What you have to do: Set it all down exactly, every record and every line.

───── Records provided

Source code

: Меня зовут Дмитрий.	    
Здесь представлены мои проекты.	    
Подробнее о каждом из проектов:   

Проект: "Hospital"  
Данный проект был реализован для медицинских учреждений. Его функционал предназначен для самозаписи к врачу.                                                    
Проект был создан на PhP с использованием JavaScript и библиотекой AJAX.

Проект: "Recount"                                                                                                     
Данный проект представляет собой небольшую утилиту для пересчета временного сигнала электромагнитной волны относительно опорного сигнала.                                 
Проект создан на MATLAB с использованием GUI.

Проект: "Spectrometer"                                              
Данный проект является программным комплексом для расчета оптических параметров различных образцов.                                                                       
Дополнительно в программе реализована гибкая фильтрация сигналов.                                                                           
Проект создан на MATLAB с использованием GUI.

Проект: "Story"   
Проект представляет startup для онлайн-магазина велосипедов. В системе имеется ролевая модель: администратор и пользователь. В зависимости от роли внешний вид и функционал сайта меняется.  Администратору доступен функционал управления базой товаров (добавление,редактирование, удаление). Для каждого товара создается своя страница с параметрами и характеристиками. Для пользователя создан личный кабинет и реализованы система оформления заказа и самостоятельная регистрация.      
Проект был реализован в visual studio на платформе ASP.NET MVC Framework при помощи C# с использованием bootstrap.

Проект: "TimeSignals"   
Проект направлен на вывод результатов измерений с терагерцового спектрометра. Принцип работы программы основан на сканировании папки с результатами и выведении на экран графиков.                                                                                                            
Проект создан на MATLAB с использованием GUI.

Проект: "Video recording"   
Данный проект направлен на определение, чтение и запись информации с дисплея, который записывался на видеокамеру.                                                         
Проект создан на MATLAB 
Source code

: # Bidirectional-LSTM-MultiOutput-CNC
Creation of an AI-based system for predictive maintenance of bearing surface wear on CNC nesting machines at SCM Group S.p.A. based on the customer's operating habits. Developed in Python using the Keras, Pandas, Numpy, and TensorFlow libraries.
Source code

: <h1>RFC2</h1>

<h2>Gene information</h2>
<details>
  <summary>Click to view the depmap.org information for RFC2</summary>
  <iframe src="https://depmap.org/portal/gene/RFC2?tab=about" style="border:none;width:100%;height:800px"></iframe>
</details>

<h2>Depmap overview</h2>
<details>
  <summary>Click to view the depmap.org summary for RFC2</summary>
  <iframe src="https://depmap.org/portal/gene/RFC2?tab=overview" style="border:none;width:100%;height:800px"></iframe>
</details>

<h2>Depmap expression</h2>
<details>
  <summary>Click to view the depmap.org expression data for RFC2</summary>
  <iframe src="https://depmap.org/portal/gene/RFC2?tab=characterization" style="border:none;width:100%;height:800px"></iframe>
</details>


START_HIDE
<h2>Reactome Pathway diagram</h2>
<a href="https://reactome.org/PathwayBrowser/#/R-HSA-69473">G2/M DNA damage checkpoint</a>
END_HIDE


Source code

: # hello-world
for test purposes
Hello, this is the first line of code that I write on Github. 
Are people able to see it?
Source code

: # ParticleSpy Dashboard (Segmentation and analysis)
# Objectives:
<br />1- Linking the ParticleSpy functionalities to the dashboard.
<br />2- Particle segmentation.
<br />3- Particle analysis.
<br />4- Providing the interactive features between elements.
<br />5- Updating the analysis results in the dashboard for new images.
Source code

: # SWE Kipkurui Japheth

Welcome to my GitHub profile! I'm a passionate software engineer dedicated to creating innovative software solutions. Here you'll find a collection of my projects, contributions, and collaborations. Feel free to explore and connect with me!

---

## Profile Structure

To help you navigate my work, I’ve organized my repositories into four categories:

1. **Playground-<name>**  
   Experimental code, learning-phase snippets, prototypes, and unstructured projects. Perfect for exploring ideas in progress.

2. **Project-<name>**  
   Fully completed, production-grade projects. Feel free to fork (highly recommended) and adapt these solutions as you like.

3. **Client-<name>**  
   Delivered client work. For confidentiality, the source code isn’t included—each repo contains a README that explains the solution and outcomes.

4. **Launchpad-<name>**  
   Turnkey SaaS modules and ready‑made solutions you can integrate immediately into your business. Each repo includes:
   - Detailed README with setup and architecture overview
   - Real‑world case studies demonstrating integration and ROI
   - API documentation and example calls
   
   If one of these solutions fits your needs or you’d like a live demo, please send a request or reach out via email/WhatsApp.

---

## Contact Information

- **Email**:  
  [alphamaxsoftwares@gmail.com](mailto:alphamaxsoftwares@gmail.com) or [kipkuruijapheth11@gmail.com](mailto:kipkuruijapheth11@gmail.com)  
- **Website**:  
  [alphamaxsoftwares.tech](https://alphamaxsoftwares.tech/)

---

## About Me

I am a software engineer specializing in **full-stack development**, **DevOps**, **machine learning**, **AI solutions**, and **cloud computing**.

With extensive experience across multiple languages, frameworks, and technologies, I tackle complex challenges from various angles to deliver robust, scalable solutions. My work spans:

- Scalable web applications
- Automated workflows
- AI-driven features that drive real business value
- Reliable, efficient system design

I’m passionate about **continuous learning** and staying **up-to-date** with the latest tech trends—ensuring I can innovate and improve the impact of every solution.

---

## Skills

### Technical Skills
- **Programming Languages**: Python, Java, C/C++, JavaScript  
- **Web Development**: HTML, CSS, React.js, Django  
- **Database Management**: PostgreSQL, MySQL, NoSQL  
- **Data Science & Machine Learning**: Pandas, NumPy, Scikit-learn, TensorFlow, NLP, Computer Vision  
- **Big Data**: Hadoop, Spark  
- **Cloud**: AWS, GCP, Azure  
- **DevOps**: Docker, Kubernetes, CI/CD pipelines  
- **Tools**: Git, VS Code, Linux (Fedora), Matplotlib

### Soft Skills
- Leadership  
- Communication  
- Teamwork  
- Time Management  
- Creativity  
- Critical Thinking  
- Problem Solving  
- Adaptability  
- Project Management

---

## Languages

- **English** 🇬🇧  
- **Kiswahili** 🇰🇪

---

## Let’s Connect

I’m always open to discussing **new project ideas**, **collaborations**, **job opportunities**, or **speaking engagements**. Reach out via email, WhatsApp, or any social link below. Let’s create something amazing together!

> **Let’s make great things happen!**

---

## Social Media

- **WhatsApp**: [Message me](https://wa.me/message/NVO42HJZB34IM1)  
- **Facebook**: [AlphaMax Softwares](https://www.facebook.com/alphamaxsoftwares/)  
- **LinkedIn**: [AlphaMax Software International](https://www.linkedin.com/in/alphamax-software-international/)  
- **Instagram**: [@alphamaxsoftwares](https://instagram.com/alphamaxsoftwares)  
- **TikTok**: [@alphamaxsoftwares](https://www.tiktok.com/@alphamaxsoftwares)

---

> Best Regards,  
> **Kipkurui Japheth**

──────────

Answer below:
Source code

: Меня зовут Дмитрий.	    
Здесь представлены мои проекты.	    
Подробнее о каждом из проектов:   

Проект: "Hospital"  
Данный проект был реализован для медицинских учреждений. Его функционал предназначен для самозаписи к врачу.                                                    
Проект был создан на PhP с использованием JavaScript и библиотекой AJAX.

Проект: "Recount"                                                                                                     
Данный проект представляет собой небольшую утилиту для пересчета временного сигнала электромагнитной волны относительно опорного сигнала.                                 
Проект создан на MATLAB с использованием GUI.

Проект: "Spectrometer"                                              
Данный проект является программным комплексом для расчета оптических параметров различных образцов.                                                                       
Дополнительно в программе реализована гибкая фильтрация сигналов.                                                                           
Проект создан на MATLAB с использованием GUI.

Проект: "Story"   
Проект представляет startup для онлайн-магазина велосипедов. В системе имеется ролевая модель: администратор и пользователь. В зависимости от роли внешний вид и функционал сайта меняется.  Администратору доступен функционал управления базой товаров (добавление,редактирование, удаление). Для каждого товара создается своя страница с параметрами и характеристиками. Для пользователя создан личный кабинет и реализованы система оформления заказа и самостоятельная регистрация.      
Проект был реализован в visual studio на платформе ASP.NET MVC Framework при помощи C# с использованием bootstrap.

Проект: "TimeSignals"   
Проект направлен на вывод результатов измерений с терагерцового спектрометра. Принцип работы программы основан на сканировании папки с результатами и выведении на экран графиков.                                                                                                            
Проект создан на MATLAB с использованием GUI.

Проект: "Video recording"   
Данный проект направлен на определение, чтение и запись информации с дисплея, который записывался на видеокамеру.                                                         
Проект создан на MATLAB 
Source code

: # Bidirectional-LSTM-MultiOutput-CNC
Creation of an AI-based system for predictive maintenance of bearing surface wear on CNC nesting machines at SCM Group S.p.A. based on the customer's operating habits. Developed in Python using the Keras, Pandas, Numpy, and TensorFlow libraries.
Source code

: <h1>RFC2</h1>

<h2>Gene information</h2>
<details>
  <summary>Click to view the depmap.org information for RFC2</summary>
  <iframe src="https://depmap.org/portal/gene/RFC2?tab=about" style="border:none;width:100%;height:800px"></iframe>
</details>

<h2>Depmap overview</h2>
<details>
  <summary>Click to view the depmap.org summary for RFC2</summary>
  <iframe src="https://depmap.org/portal/gene/RFC2?tab=overview" style="border:none;width:100%;height:800px"></iframe>
</details>

<h2>Depmap expression</h2>
<details>
  <summary>Click to view the depmap.org expression data for RFC2</summary>
  <iframe src="https://depmap.org/portal/gene/RFC2?tab=characterization" style="border:none;width:100%;height:800px"></iframe>
</details>


START_HIDE
<h2>Reactome Pathway diagram</h2>
<a href="https://reactome.org/PathwayBrowser/#/R-HSA-69473">G2/M DNA damage checkpoint</a>
END_HIDE


Source code

: # hello-world
for test purposes
Hello, this is the first line of code that I write on Github. 
Are people able to see it?
Source code

: # ParticleSpy Dashboard (Segmentation and analysis)
# Objectives:
<br />1- Linking the ParticleSpy functionalities to the dashboard.
<br />2- Particle segmentation.
<br />3- Particle analysis.
<br />4- Providing the interactive features between elements.
<br />5- Updating the analysis results in the dashboard for new images.
Source code

: # SWE Kipkurui Japheth

Welcome to my GitHub profile! I'm a passionate software engineer dedicated to creating innovative software solutions. Here you'll find a collection of my projects, contributions, and collaborations. Feel free to explore and connect with me!

---

## Profile Structure

To help you navigate my work, I’ve organized my repositories into four categories:

1. **Playground-<name>**  
   Experimental code, learning-phase snippets, prototypes, and unstructured projects. Perfect for exploring ideas in progress.

2. **Project-<name>**  
   Fully completed, production-grade projects. Feel free to fork (highly recommended) and adapt these solutions as you like.

3. **Client-<name>**  
   Delivered client work. For confidentiality, the source code isn’t included—each repo contains a README that explains the solution and outcomes.

4. **Launchpad-<name>**  
   Turnkey SaaS modules and ready‑made solutions you can integrate immediately into your business. Each repo includes:
   - Detailed README with setup and architecture overview
   - Real‑world case studies demonstrating integration and ROI
   - API documentation and example calls
   
   If one of these solutions fits your needs or you’d like a live demo, please send a request or reach out via email/WhatsApp.

---

## Contact Information

- **Email**:  
  [alphamaxsoftwares@gmail.com](mailto:alphamaxsoftwares@gmail.com) or [kipkuruijapheth11@gmail.com](mailto:kipkuruijapheth11@gmail.com)  
- **Website**:  
  [alphamaxsoftwares.tech](https://alphamaxsoftwares.tech/)

---

## About Me

I am a software engineer specializing in **full-stack development**, **DevOps**, **machine learning**, **AI solutions**, and **cloud computing**.

With extensive experience across multiple languages, frameworks, and technologies, I tackle complex challenges from various angles to deliver robust, scalable solutions. My work spans:

- Scalable web applications
- Automated workflows
- AI-driven features that drive real business value
- Reliable, efficient system design

I’m passionate about **continuous learning** and staying **up-to-date** with the latest tech trends—ensuring I can innovate and improve the impact of every solution.

---

## Skills

### Technical Skills
- **Programming Languages**: Python, Java, C/C++, JavaScript  
- **Web Development**: HTML, CSS, React.js, Django  
- **Database Management**: PostgreSQL, MySQL, NoSQL  
- **Data Science & Machine Learning**: Pandas, NumPy, Scikit-learn, TensorFlow, NLP, Computer Vision  
- **Big Data**: Hadoop, Spark  
- **Cloud**: AWS, GCP, Azure  
- **DevOps**: Docker, Kubernetes, CI/CD pipelines  
- **Tools**: Git, VS Code, Linux (Fedora), Matplotlib

### Soft Skills
- Leadership  
- Communication  
- Teamwork  
- Time Management  
- Creativity  
- Critical Thinking  
- Problem Solving  
- Adaptability  
- Project Management

---

## Languages

- **English** 🇬🇧  
- **Kiswahili** 🇰🇪

---

## Let’s Connect

I’m always open to discussing **new project ideas**, **collaborations**, **job opportunities**, or **speaking engagements**. Reach out via email, WhatsApp, or any social link below. Let’s create something amazing together!

> **Let’s make great things happen!**

---

## Social Media

- **WhatsApp**: [Message me](https://wa.me/message/NVO42HJZB34IM1)  
- **Facebook**: [AlphaMax Softwares](https://www.facebook.com/alphamaxsoftwares/)  
- **LinkedIn**: [AlphaMax Software International](https://www.linkedin.com/in/alphamax-software-international/)  
- **Instagram**: [@alphamaxsoftwares](https://instagram.com/alphamaxsoftwares)  
- **TikTok**: [@alphamaxsoftwares](https://www.tiktok.com/@alphamaxsoftwares)

---

> Best Regards,  
> **Kipkurui Japheth**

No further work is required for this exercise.